Hachette (Tome Ip. 184-188).
Première période


CHAPITRE XX


Ceux qui nous précédaient avaient répandu la lamentable nouvelle ; aussi toute la maison était-elle bouleversée.

Quand nous passâmes devant l’appartement de milady, sa porte s’ouvrit violemment. Ma maîtresse sortit de sa chambre, la tête perdue, bien que M. Franklin qui la suivait essayât de la calmer.

« Vous êtes responsable de ce malheur ! s’écria-t-elle en menaçant le sergent de la main. Gabriel, donnez à cet homme son argent, et délivrez-nous de sa vue ! »

Le sergent était le seul d’entre nous en état de lui tenir tête, car il était le seul qui fût resté en possession de lui-même.

« Je ne suis pas plus responsable de ce funeste événement que vous ne l’êtes, milady, dit-il.

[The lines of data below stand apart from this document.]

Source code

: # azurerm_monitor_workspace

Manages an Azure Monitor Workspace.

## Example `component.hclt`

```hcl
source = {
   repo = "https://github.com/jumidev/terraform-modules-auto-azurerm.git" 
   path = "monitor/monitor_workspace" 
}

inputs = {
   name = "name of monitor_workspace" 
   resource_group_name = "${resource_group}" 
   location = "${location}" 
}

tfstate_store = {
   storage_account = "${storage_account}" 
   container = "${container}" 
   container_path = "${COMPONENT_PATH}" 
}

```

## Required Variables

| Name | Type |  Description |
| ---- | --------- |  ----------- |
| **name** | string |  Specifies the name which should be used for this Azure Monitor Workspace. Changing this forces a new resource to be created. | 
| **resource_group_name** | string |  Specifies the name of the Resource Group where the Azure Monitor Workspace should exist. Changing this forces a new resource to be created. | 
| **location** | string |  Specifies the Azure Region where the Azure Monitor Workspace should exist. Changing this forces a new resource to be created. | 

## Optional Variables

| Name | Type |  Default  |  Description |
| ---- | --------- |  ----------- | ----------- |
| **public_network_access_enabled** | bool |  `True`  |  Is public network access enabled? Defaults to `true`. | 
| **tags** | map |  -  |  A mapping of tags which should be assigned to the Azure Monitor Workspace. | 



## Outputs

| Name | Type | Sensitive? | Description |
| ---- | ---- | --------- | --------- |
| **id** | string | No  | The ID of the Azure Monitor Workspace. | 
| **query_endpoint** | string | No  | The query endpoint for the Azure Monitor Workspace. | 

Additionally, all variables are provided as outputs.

Si dans une demi-heure d’ici, vous insistez encore pour que je quitte la maison, je subirai votre renvoi, mais je n’accepterai pas le payement. »

Ces paroles, prononcées d’un ton aussi respectueux que ferme, produisirent leur effet tant sur ma maîtresse que sur moi. Elle permit à M. Franklin de la ramener chez elle. Comme la porte se refermait sur eux, M. Cuff, dont le regard observateur s’était promené sur les femmes de la maison, remarqua que pendant que toutes les autres ne manifestaient que du saisissement, Pénélope seule pleurait.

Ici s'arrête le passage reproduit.